Secondo quanto si legge alla fine del Vangelo di San marco, Gesù, prima di accomiatarsi dai suoi, ordinò loro : “Andate per tutto il mondo e enunciate il Vangelo (letteralmente , portatela lieta notizia) a tutte le creature. Chi crederà e si farà battezzare sarà salvato , ma chi non crederà sarà condannato”. Il Vangelo deve dunque essere annunciato, per ordine di Gesù, su tutta la terra.

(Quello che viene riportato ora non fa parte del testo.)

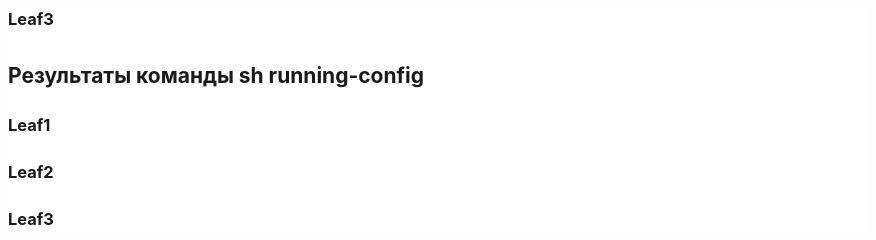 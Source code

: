 ### Leaf3
![sh bgp l2vpn evpn](https://github.com/AndreyIvanov1972/Otus-COD/blob/main/DZ6/Pic/Leaf3%20sh%20bgp%20l2vpn%20evpn2.txt)

## Результаты команды sh running-config

### Leaf1
![Sh runn](https://github.com/AndreyIvanov1972/Otus-COD/blob/main/DZ6/CONF/LEAF/conf.txt)

### Leaf2
![Sh runn](https://github.com/AndreyIvanov1972/Otus-COD/blob/main/DZ6/CONF/LEAF2/conf.txt)

### Leaf3
![Sh runn](https://github.com/AndreyIvanov1972/Otus-COD/blob/main/DZ6/CONF/LEAF3/conf.txt)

A designare quelli che lo propagano venne subito coniato il termine “evangelisti”, e la loro azione sarà detta “evangelizzazione” . L’annuncio riguarda l’avvento del Regno nella persona storica di Gesù di Nazzaret, e soprattutto la sua vittoria pasquale sopra il peccato e la morte.
Per questo dall’età apostolica fino a oggi i vocaboli “Vangelo” ed “Evangelizzazione2 hanno sempre conservato un’evocazione missionaria, significando ad un tempo notizia di qualcosa di nuovo, di inaudito, di gratuito che viene offerto agli uomini, e insieme invito pressante a riceverlo, convertendosi, uscendo fuori dall’ignavia e dal torpore dell’esistenza. Si vede per esempio come si esprime Origene nell’Omelia 7 dedicata al Libro di Giosuè. Commentando il pittoresco episodio della caduta delle mura di Gerico al suono delle trombe dei sacerdoti per ordine di Giosuè, aggiunse: “Ora viene il nostro Signore Gesù Cristo, la figura del cui arrivo è già prima in quel Giosuè figlio di Nun; e manda i suoi sacerdoti , cioè i suoi apostoli, con trombe facili a portarsi da un luogo all’altro, cioè con la eccellente e celeste dottrina del Vangelo. Il primo a lanciare i suoi squilli di tromba è Matteo nel suo Vangelo. Suonano, poi, ognuno con la propria tromba sacerdotale, Marco,Luca e Giovanni. Anche Pietro fa squillare la tromba delle sue epistole; anche Giacomo e Giuda. Ciononostante anche Giovanni continua ancora a far squillare la tromba con le sue epistole e con l’Apocalisse, e Luca con la storia delle imprese degli Apostoli. Venendo poi ultimo… Paolo e lanciando irresistibili squilli con le trombe delle sue 14 epistole contro le mura di Gerico, abbatté, scalzandole dalle fondamenta, tutte le macchinazioni dell’idolatria e i saccenti sistemi dei filosofi.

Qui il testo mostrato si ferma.